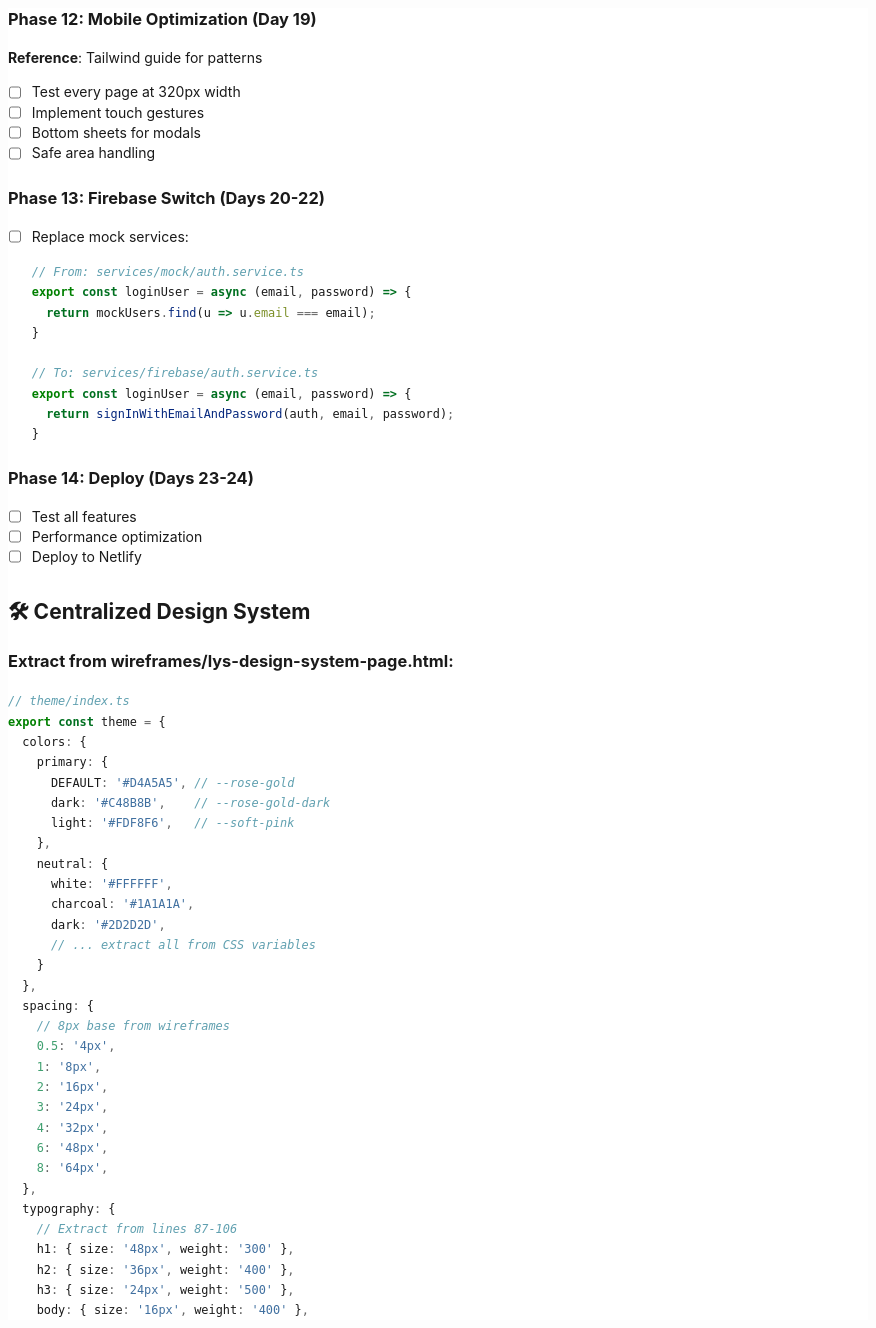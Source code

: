 ### Phase 12: Mobile Optimization (Day 19)
**Reference**: Tailwind guide for patterns

- [ ] Test every page at 320px width
- [ ] Implement touch gestures
- [ ] Bottom sheets for modals
- [ ] Safe area handling

### Phase 13: Firebase Switch (Days 20-22)
- [ ] Replace mock services:
  ```typescript
  // From: services/mock/auth.service.ts
  export const loginUser = async (email, password) => {
    return mockUsers.find(u => u.email === email);
  }
  
  // To: services/firebase/auth.service.ts
  export const loginUser = async (email, password) => {
    return signInWithEmailAndPassword(auth, email, password);
  }
  ```

### Phase 14: Deploy (Days 23-24)
- [ ] Test all features
- [ ] Performance optimization
- [ ] Deploy to Netlify

## 🛠️ Centralized Design System

### Extract from wireframes/lys-design-system-page.html:
```typescript
// theme/index.ts
export const theme = {
  colors: {
    primary: {
      DEFAULT: '#D4A5A5', // --rose-gold
      dark: '#C48B8B',    // --rose-gold-dark
      light: '#FDF8F6',   // --soft-pink
    },
    neutral: {
      white: '#FFFFFF',
      charcoal: '#1A1A1A',
      dark: '#2D2D2D',
      // ... extract all from CSS variables
    }
  },
  spacing: {
    // 8px base from wireframes
    0.5: '4px',
    1: '8px',
    2: '16px',
    3: '24px',
    4: '32px',
    6: '48px',
    8: '64px',
  },
  typography: {
    // Extract from lines 87-106
    h1: { size: '48px', weight: '300' },
    h2: { size: '36px', weight: '400' },
    h3: { size: '24px', weight: '500' },
    body: { size: '16px', weight: '400' },
```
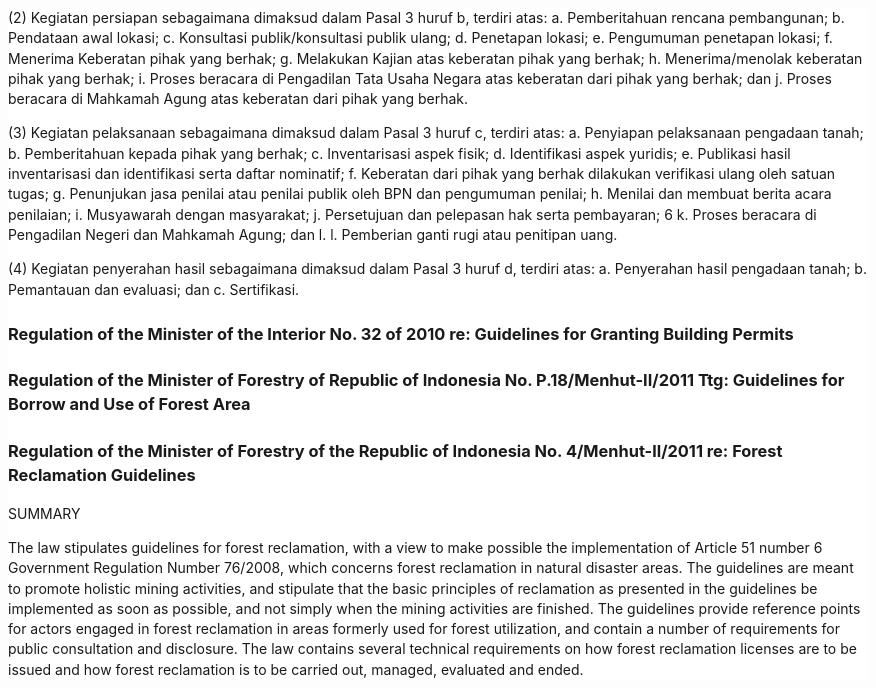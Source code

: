 (2) Kegiatan persiapan sebagaimana dimaksud dalam Pasal 3 huruf b, terdiri atas:
a. Pemberitahuan rencana pembangunan;
b. Pendataan awal lokasi;
c. Konsultasi publik/konsultasi publik ulang;
d. Penetapan lokasi;
e. Pengumuman penetapan lokasi;
f. Menerima Keberatan pihak yang berhak;
g. Melakukan Kajian atas keberatan pihak yang berhak;
h. Menerima/menolak keberatan pihak yang berhak;
i. Proses beracara di Pengadilan Tata Usaha Negara atas keberatan dari pihak yang berhak; dan
j. Proses beracara di Mahkamah Agung atas keberatan dari pihak yang berhak.

 (3) Kegiatan pelaksanaan sebagaimana dimaksud dalam Pasal 3 huruf c, terdiri atas:
a. Penyiapan pelaksanaan pengadaan tanah;
b. Pemberitahuan kepada pihak yang berhak;
c. Inventarisasi aspek fisik;
d. Identifikasi aspek yuridis;
e. Publikasi hasil inventarisasi dan identifikasi serta daftar nominatif;
f. Keberatan dari pihak yang berhak dilakukan verifikasi ulang oleh satuan tugas;
g. Penunjukan jasa penilai atau penilai publik oleh BPN dan pengumuman penilai;
h. Menilai dan membuat berita acara penilaian;
i. Musyawarah dengan masyarakat;
j. Persetujuan dan pelepasan hak serta pembayaran;
6
k. Proses beracara di Pengadilan Negeri dan Mahkamah Agung; dan
l. l. Pemberian ganti rugi atau penitipan uang.

(4) Kegiatan penyerahan hasil sebagaimana dimaksud dalam Pasal 3 huruf d, terdiri atas:
a. Penyerahan hasil pengadaan tanah;
b. Pemantauan dan evaluasi; dan
c. Sertifikasi.

### Regulation of the Minister of the Interior No. 32 of 2010 re: Guidelines for Granting Building Permits

### Regulation of the Minister of Forestry of Republic of Indonesia No. P.18/Menhut-II/2011 Ttg: Guidelines for Borrow and Use of Forest Area




### Regulation of the Minister of Forestry of the Republic of Indonesia No. 4/Menhut-ll/2011 re: Forest Reclamation Guidelines

SUMMARY

The law stipulates guidelines for forest reclamation, with a view to make possible the implementation of Article 51 number 6 Government Regulation Number 76/2008, which concerns forest reclamation in natural disaster areas.  The guidelines are meant to promote holistic mining activities, and stipulate that the basic principles of reclamation as presented in the guidelines be implemented as soon as possible, and not simply when the mining activities are finished. The guidelines provide reference points for actors engaged in forest reclamation in areas formerly used for forest utilization, and contain a number of requirements for public consultation and disclosure. The law contains several technical requirements on how forest reclamation licenses are to be issued and how forest reclamation is to be carried out, managed, evaluated and ended.
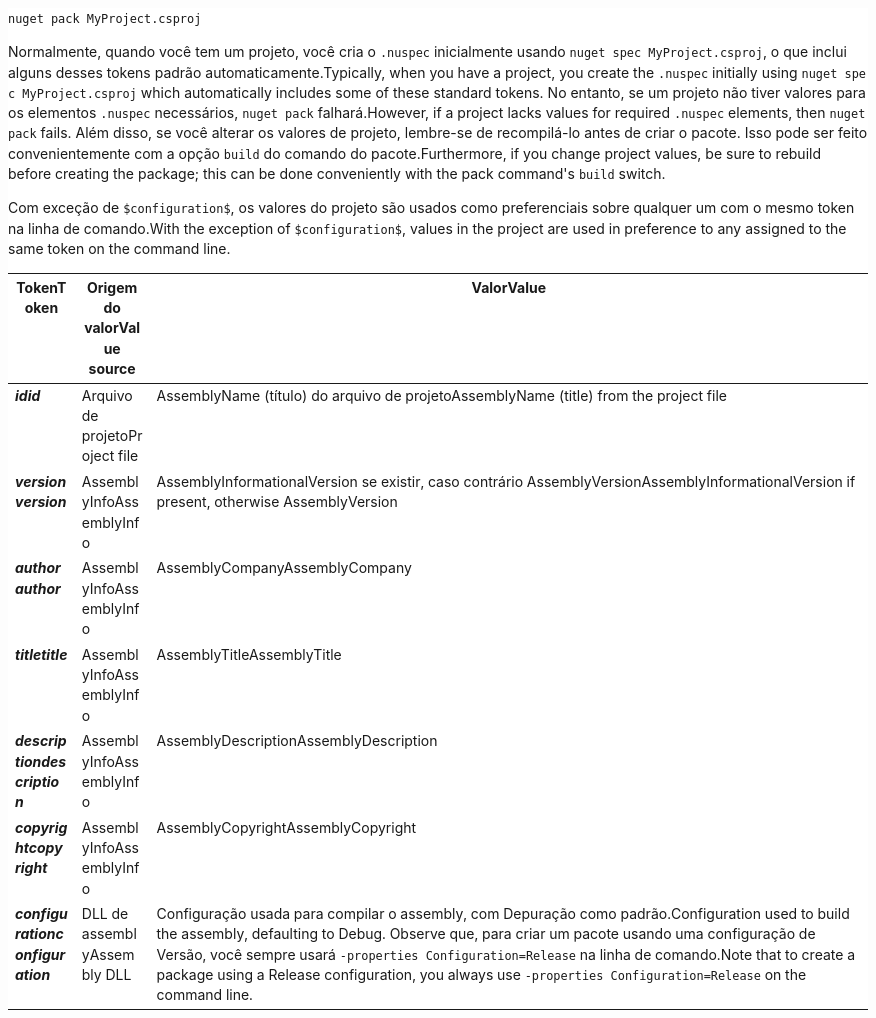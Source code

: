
 ```ps
nuget pack MyProject.csproj
```

<span data-ttu-id="d6215-223">Normalmente, quando você tem um projeto, você cria o `.nuspec` inicialmente usando `nuget spec MyProject.csproj`, o que inclui alguns desses tokens padrão automaticamente.</span><span class="sxs-lookup"><span data-stu-id="d6215-223">Typically, when you have a project, you create the `.nuspec` initially using `nuget spec MyProject.csproj` which automatically includes some of these standard tokens.</span></span> <span data-ttu-id="d6215-224">No entanto, se um projeto não tiver valores para os elementos `.nuspec` necessários, `nuget pack` falhará.</span><span class="sxs-lookup"><span data-stu-id="d6215-224">However, if a project lacks values for required `.nuspec` elements, then `nuget pack` fails.</span></span> <span data-ttu-id="d6215-225">Além disso, se você alterar os valores de projeto, lembre-se de recompilá-lo antes de criar o pacote. Isso pode ser feito convenientemente com a opção `build` do comando do pacote.</span><span class="sxs-lookup"><span data-stu-id="d6215-225">Furthermore, if you change project values, be sure to rebuild before creating the package; this can be done conveniently with the pack command's `build` switch.</span></span>

<span data-ttu-id="d6215-226">Com exceção de `$configuration$`, os valores do projeto são usados como preferenciais sobre qualquer um com o mesmo token na linha de comando.</span><span class="sxs-lookup"><span data-stu-id="d6215-226">With the exception of `$configuration$`, values in the project are used in preference to any assigned to the same token on the command line.</span></span>

| <span data-ttu-id="d6215-227">Token</span><span class="sxs-lookup"><span data-stu-id="d6215-227">Token</span></span> | <span data-ttu-id="d6215-228">Origem do valor</span><span class="sxs-lookup"><span data-stu-id="d6215-228">Value source</span></span> | <span data-ttu-id="d6215-229">Valor</span><span class="sxs-lookup"><span data-stu-id="d6215-229">Value</span></span>
| --- | --- | ---
| <span data-ttu-id="d6215-230">**$id$**</span><span class="sxs-lookup"><span data-stu-id="d6215-230">**$id$**</span></span> | <span data-ttu-id="d6215-231">Arquivo de projeto</span><span class="sxs-lookup"><span data-stu-id="d6215-231">Project file</span></span> | <span data-ttu-id="d6215-232">AssemblyName (título) do arquivo de projeto</span><span class="sxs-lookup"><span data-stu-id="d6215-232">AssemblyName (title) from the project file</span></span> |
| <span data-ttu-id="d6215-233">**$version$**</span><span class="sxs-lookup"><span data-stu-id="d6215-233">**$version$**</span></span> | <span data-ttu-id="d6215-234">AssemblyInfo</span><span class="sxs-lookup"><span data-stu-id="d6215-234">AssemblyInfo</span></span> | <span data-ttu-id="d6215-235">AssemblyInformationalVersion se existir, caso contrário AssemblyVersion</span><span class="sxs-lookup"><span data-stu-id="d6215-235">AssemblyInformationalVersion if present, otherwise AssemblyVersion</span></span> |
| <span data-ttu-id="d6215-236">**$author$**</span><span class="sxs-lookup"><span data-stu-id="d6215-236">**$author$**</span></span> | <span data-ttu-id="d6215-237">AssemblyInfo</span><span class="sxs-lookup"><span data-stu-id="d6215-237">AssemblyInfo</span></span> | <span data-ttu-id="d6215-238">AssemblyCompany</span><span class="sxs-lookup"><span data-stu-id="d6215-238">AssemblyCompany</span></span> |
| <span data-ttu-id="d6215-239">**$title$**</span><span class="sxs-lookup"><span data-stu-id="d6215-239">**$title$**</span></span> | <span data-ttu-id="d6215-240">AssemblyInfo</span><span class="sxs-lookup"><span data-stu-id="d6215-240">AssemblyInfo</span></span> | <span data-ttu-id="d6215-241">AssemblyTitle</span><span class="sxs-lookup"><span data-stu-id="d6215-241">AssemblyTitle</span></span> |
| <span data-ttu-id="d6215-242">**$description$**</span><span class="sxs-lookup"><span data-stu-id="d6215-242">**$description$**</span></span> | <span data-ttu-id="d6215-243">AssemblyInfo</span><span class="sxs-lookup"><span data-stu-id="d6215-243">AssemblyInfo</span></span> | <span data-ttu-id="d6215-244">AssemblyDescription</span><span class="sxs-lookup"><span data-stu-id="d6215-244">AssemblyDescription</span></span> |
| <span data-ttu-id="d6215-245">**$copyright$**</span><span class="sxs-lookup"><span data-stu-id="d6215-245">**$copyright$**</span></span> | <span data-ttu-id="d6215-246">AssemblyInfo</span><span class="sxs-lookup"><span data-stu-id="d6215-246">AssemblyInfo</span></span> | <span data-ttu-id="d6215-247">AssemblyCopyright</span><span class="sxs-lookup"><span data-stu-id="d6215-247">AssemblyCopyright</span></span> |
| <span data-ttu-id="d6215-248">**$configuration$**</span><span class="sxs-lookup"><span data-stu-id="d6215-248">**$configuration$**</span></span> | <span data-ttu-id="d6215-249">DLL de assembly</span><span class="sxs-lookup"><span data-stu-id="d6215-249">Assembly DLL</span></span> | <span data-ttu-id="d6215-250">Configuração usada para compilar o assembly, com Depuração como padrão.</span><span class="sxs-lookup"><span data-stu-id="d6215-250">Configuration used to build the assembly, defaulting to Debug.</span></span> <span data-ttu-id="d6215-251">Observe que, para criar um pacote usando uma configuração de Versão, você sempre usará `-properties Configuration=Release` na linha de comando.</span><span class="sxs-lookup"><span data-stu-id="d6215-251">Note that to create a package using a Release configuration, you always use `-properties Configuration=Release` on the command line.</span></span> |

==============================

All lines in the listing above with the string "Kegiatan" should be returned.

[SOLVED PROBLEM]:
: (2) Kegiatan persiapan sebagaimana dimaksud dalam Pasal 3 huruf b, terdiri atas:
 (3) Kegiatan pelaksanaan sebagaimana dimaksud dalam Pasal 3 huruf c, terdiri atas:
(4) Kegiatan penyerahan hasil sebagaimana dimaksud dalam Pasal 3 huruf d, terdiri atas:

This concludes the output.